まず、全寮制である海陽学園と一般的な公立高校を比べてみます。 

  海陽学園 公立高校
授業時間 40コマ/週 34コマ/週
部活動 全員加入 任意加入
ゲーム 禁止(※1) 学外では自由
漫画 禁止(※1) 学外では自由
携帯電話 禁止(※2) 学外では自由
食事 クラスメイト 家族、友達等
休日の過ごし方 校内イベントが多い  自由
異性との交流 困難 自由

 

 (※1)記事によると、ゲームや漫画は「寮内では」禁止と記載されていましたが、学内で許容されているとは考えにくいためゲーム・漫画は一切利用できない環境ではないかと考えられます。

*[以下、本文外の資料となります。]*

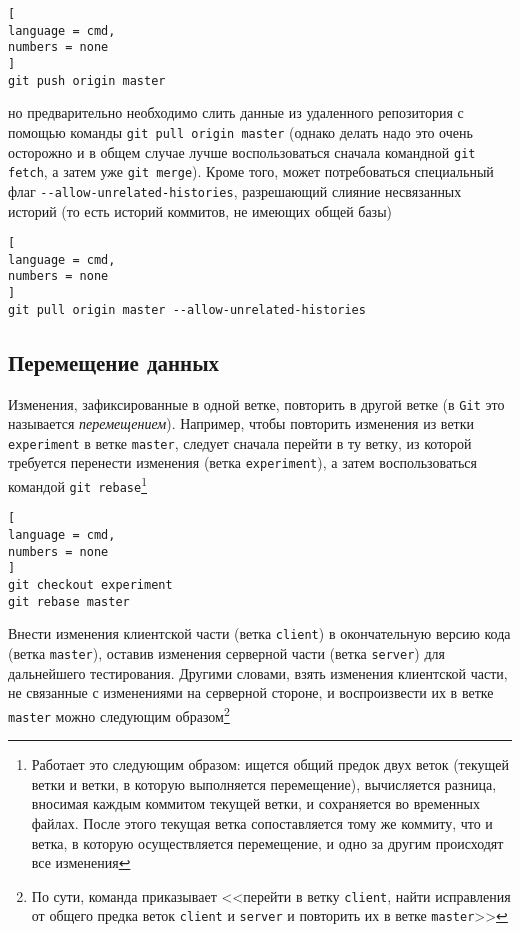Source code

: \documentclass[%
	11pt,
	a4paper,
	utf8,
		]{article}
\begin{document}
\begin{lstlisting}[
language = cmd,
numbers = none
]
git push origin master
\end{lstlisting}

\noindent но предварительно необходимо слить данные из удаленного репозитория с помощью команды \texttt{git pull origin master} (однако делать надо это очень осторожно и в общем случае лучше воспользоваться сначала командной \texttt{git fetch}, а затем уже \texttt{git merge}). Кроме того, может потребоваться специальный флаг \verb|--allow-unrelated-histories|, разрешающий слияние несвязанных историй (то есть историй коммитов, не имеющих общей базы)

\begin{lstlisting}[
language = cmd,
numbers = none
]
git pull origin master --allow-unrelated-histories
\end{lstlisting}


\subsection{Перемещение данных}

Изменения, зафиксированные в одной ветке, повторить в другой ветке (в \texttt{Git} это называется \emph{перемещением}). Например, чтобы повторить изменения из ветки \texttt{experiment} в ветке \texttt{master}, следует сначала перейти в ту ветку, из которой требуется перенести изменения (ветка \texttt{experiment}), а затем воспользоваться командой \texttt{git rebase}\footnote{Работает это следующим образом: ищется общий предок двух веток (текущей ветки и ветки, в которую выполняется перемещение), вычисляется разница, вносимая каждым коммитом текущей ветки, и сохраняется во временных файлах. После этого текущая ветка сопоставляется тому же коммиту, что и ветка, в которую осуществляется перемещение, и одно за другим происходят все изменения}

\begin{lstlisting}[
language = cmd,
numbers = none
]
git checkout experiment
git rebase master
\end{lstlisting}


Внести изменения клиентской части (ветка \texttt{client}) в окончательную версию кода (ветка \texttt{master}), оставив изменения серверной части (ветка \texttt{server}) для дальнейшего тестирования. Другими словами, взять изменения клиентской части, не связанные с изменениями на серверной стороне, и воспроизвести их в ветке \texttt{master} можно следующим образом\footnote{По сути, команда приказывает <<перейти в ветку \texttt{client}, найти исправления от общего предка веток \texttt{client} и \texttt{server} и повторить их в ветке \texttt{master}>>}
\end{document}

(※2)携帯電話は学内・寮内ともに使用禁止で、学校が管理しているとのことです。

以上の表だけでも、海陽学園では学習時間こそ充分に確保されているものの公立高校と比べると遊べる時間や行動範囲に大きな差があることがわかります。

娯楽の時間を捨ててまで全寮制の中学・高等学校に通うメリットはどのような点にあるのでしょうか。

 

全寮制で「規則の中で他者と折り合いを付ける力」を養成する

海陽学園の中島校長曰く、現在の学生に足りていない能力は「人間力」であるとのことです。ここでの人間力とは、「規則の中で他者と折り合いを付ける力」を意味しています。人間力を養成するためには規則に従い集団生活を営むことが必要であるという信念のもと、海陽学園では全寮制を採用しているとのことです。

たしかに、社会では様々な規則に従わなければならないことが多く、また、気の合わない人と仕事をする機会も少なくありません。社会で人間関係を良好に築くためにも、中高生時代から寮の規則やクラスメイトと折り合いを付ける経験を積み、自己主張をしない許容範囲の広い人間を育てる意義はあるのではないかと思います。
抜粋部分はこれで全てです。